Es mejor, visto desde la
Palabra que acabamos de escuchar, ser sencillos, ser serviciales, ser amables,
etc. todo esto, encima produce en nosotros una alegría interior. Lo contrario,
puede que ayude a caer en la cuenta que uno marca el territorio y que se es el
rey del cotarro, pero, por favor, ¿qué se saca con todo eso? Que alegría da,
cuando las personas se respetan, especialmente cuando se tienen pareceres muy
distintos. Muchas veces la soberbia intenta imponer una razón, una posición,
sin embargo, la humildad es ser cómo Dios, aunque ante los demás podamos ser
-incluso- estimados por tontos.
Sin embargo, cuidado, ¡ojo!,
que hay una falsa humildad. Ahí está la posición de los fariseos: aquellos que,
con palabras delicadas, con voz fina, amable, etc. siguen prefiriendo los
mejores puestos, siguen minando su alrededor cuando alguien pisa su mina
explosiva.
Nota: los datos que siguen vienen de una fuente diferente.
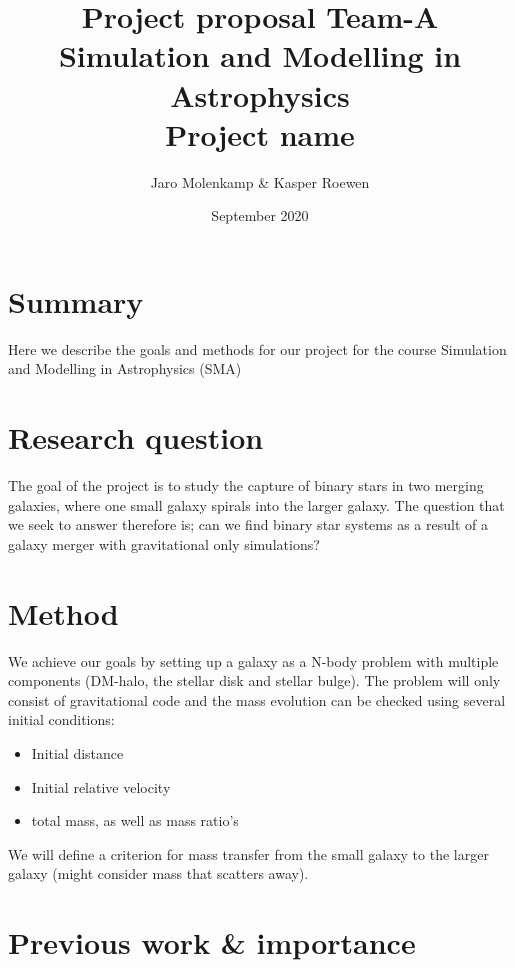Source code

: \documentclass{article}
\title{Project proposal Team-A\\ Simulation and Modelling in Astrophysics\\ Project name}
\author{Jaro Molenkamp \& Kasper Roewen }
\date{September 2020}
\begin{document}
\maketitle

\section{Summary}%
Here we describe the goals and methods for our project for the course Simulation and Modelling in Astrophysics (SMA)

\section{Research question}%
The goal of the project is to study the capture of binary stars in two merging galaxies, where one small galaxy spirals into the larger galaxy. The question that we seek to answer therefore is; can we find binary star systems as a result of a galaxy merger with gravitational only simulations?

\section{Method}%
We achieve our goals by setting up a galaxy as a N-body problem with multiple components (DM-halo, the stellar disk and stellar bulge). The problem will only consist of gravitational code and the mass evolution can be checked using several initial conditions:
\begin{itemize}
    \item Initial distance
    \item Initial relative velocity
    \item total mass, as well as mass ratio's
\end{itemize}

We will define a criterion for mass transfer from the small galaxy to the larger galaxy (might consider mass that scatters away). 

\section{Previous work \& importance}%


\end{document}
Es la falsa humildad que se corresponde con el lobo disfrazado de
cordero. Esta es muy peligrosa, porque no solo engaña, sino que llega
autoengaña, es tan sibilina que incluso no se llega a apreciar. Se necesita la
luz de Dios para desenmascararla, descubrirla y darle el flis que las mata bien muertas.
Queridos hermanos, veamos a los demás como Dios
encarnado en ellos, entonces, si amamos verdaderamente a Dios, solo deseemos
amarle en ellos y entonces no habrá mota que disipe nuestro quehacer como
cristianos, que es hacer la voluntad del Padre, ahí en el servicio
desinteresado a los demás. Se lo pedimos a María, nuestra Madre, cuya fiesta de
su nacimiento, estamos muy prontos a celebrar. Así sea.